Have you heard the silly one about Donald Trump?
Seems he was doing a general knowledge crossword aboard Air Force One. At one point he turned to his secretary and asked: “What’s the word for ‘woman’, four letters, blank-u-n-t?”
“Why, Mr President,” said the secretary, “it’s ‘aunt’ of course”. And Trump said: “Got an eraser?”
Well, I told you it was silly, didn’t? The point is that Americans use the implied word metonymically, to describe a woman, whereas the chivalrous Britons only ever use it metaphorically, to describe a man.
But the British aren’t so chivalrous that they can’t rival Americans in the number of synonyms, some of them pejorative, of ‘woman’. If you don’t believe me, look them up in the Oxford English Dictionary (OED) – it has loads of them.
Actually, according to a petition currently boasting 30,000 signatories, too many. Our noble fighters for women’s rights insist that “sexist definitions” of the word woman be expurgated from that august publication.
Specifically, their list of offensive “synonyms for woman” includes “bitch, besom, piece, bit, mare, baggage, wench, petticoat, frail, bird, bint, biddy and filly”. Those victims of lexicographic assault must have been going alphabetically, which is why they didn’t get to ‘gorgon’ and ‘harridan’, not to mention ‘slag’, ‘slattern’ and ‘slut’.
This reminds me of the story (this one real) involving our first lexicographer Dr Johnson. At the 1755 launch of his Dictionary of the English Language, a woman of a certain age asked him why there were no dirty words in that publication.
“I can see, madam,” replied the great wit, “that you have been looking for them.”
I understand the petitioners’ problem, but then they should also understand mine. As a professionally trained linguist, I’m hurt to see so much ignorance of my discipline.
Dictionaries have two principal functions: descriptive, always, and prescriptive, sometimes. For example, the American Heritage Dictionary combines both, by listing words and also recommending their correct usage.
The Oxford dictionary, like most others, is mainly descriptive: it lists and defines as many English words as humanly possible. Since English has by far the greatest vocabulary of all European languages, that humanly possible number is large.
The Oxford Corpus, for example, contains almost 2.1 billion words used in the Anglophone world. The more concise big OED still includes a respectable 58 million entries, and I’m man enough to admit that my vocabulary falls short of that number.
By including a word, the OED passes neither moral nor aesthetic judgement on the concept the word designates. It simply states that the word exists.
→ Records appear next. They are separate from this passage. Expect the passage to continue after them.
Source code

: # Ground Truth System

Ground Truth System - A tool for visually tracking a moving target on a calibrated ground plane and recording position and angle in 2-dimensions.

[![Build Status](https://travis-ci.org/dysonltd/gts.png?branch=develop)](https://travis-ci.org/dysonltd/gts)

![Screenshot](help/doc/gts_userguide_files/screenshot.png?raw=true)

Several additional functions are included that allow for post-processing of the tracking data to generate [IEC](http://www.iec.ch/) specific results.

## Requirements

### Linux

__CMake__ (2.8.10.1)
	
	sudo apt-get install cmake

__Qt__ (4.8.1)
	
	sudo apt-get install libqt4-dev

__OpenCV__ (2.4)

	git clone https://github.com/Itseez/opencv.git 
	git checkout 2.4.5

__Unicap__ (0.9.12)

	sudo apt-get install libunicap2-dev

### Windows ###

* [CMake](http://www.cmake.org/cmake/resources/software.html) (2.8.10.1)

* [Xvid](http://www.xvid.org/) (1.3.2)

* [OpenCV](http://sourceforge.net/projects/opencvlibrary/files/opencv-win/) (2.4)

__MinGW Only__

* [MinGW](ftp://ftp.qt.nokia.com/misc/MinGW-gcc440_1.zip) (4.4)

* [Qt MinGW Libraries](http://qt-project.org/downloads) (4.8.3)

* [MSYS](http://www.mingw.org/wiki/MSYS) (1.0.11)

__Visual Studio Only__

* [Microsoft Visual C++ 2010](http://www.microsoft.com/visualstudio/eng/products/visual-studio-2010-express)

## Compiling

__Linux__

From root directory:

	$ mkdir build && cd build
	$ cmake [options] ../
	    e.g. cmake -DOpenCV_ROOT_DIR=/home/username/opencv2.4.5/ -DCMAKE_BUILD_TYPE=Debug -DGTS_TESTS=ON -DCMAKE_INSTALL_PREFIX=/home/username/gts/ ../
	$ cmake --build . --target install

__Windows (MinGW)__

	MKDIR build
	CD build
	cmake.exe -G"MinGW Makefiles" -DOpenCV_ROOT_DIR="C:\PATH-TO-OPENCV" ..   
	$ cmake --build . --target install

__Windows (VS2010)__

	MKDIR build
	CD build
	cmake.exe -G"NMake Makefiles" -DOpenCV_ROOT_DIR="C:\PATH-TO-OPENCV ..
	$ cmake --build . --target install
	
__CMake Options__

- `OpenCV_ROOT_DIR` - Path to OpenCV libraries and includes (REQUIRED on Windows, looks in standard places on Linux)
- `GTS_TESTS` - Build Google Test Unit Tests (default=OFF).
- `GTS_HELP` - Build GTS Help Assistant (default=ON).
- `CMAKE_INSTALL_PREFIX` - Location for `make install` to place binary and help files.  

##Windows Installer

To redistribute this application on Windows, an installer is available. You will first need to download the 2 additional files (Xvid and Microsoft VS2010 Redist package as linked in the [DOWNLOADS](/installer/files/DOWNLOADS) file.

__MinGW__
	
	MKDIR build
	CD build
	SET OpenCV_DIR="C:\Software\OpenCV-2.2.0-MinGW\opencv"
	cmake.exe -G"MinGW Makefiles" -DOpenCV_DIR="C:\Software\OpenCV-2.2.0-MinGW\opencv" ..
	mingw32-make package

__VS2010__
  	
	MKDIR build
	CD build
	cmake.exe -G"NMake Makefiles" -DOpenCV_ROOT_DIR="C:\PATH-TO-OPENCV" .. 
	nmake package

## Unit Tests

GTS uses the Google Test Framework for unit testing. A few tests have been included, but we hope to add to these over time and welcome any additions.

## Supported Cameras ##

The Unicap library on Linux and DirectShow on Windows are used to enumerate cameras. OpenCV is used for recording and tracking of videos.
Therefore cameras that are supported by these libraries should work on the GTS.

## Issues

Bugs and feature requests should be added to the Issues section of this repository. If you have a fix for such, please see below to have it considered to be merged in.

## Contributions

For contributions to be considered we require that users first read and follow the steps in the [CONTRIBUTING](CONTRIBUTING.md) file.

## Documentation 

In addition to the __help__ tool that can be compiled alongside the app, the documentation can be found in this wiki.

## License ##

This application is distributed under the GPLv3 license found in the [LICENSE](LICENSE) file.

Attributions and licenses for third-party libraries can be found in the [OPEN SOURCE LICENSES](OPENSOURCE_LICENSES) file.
Almost every word sits at the core of what linguists call its paradigm: the sum total of its cognates and synonyms, close, remote or tangential. No two words in any language can be full synonyms, that is identical in meaning and stylistic nuance, both denotation and connotation.
If two words denoted and connoted identical things, one of them would eventually die out. There would be no need for it.
Now, if we examine the paradigm of most words, we’ll find many offshoots we wouldn’t use, some we’d use in some circumstances and not in others, even a few that might conceivably offend us if someone used them in our presence.
That may matter a lot to some people, less to others and nothing at all to still others. People exercise their own judgement in usage, and that can be variable. For example, I may use the word implied in the silly joke above when talking to my friends, but not when trying to talk a policeman out of giving me a ticket.
But lexicographers don’t judge words, although they may hint at their usage by adding parenthetic descriptors, such as ‘slang’, ‘offensive’, ‘vulgar’ or ‘archaic’.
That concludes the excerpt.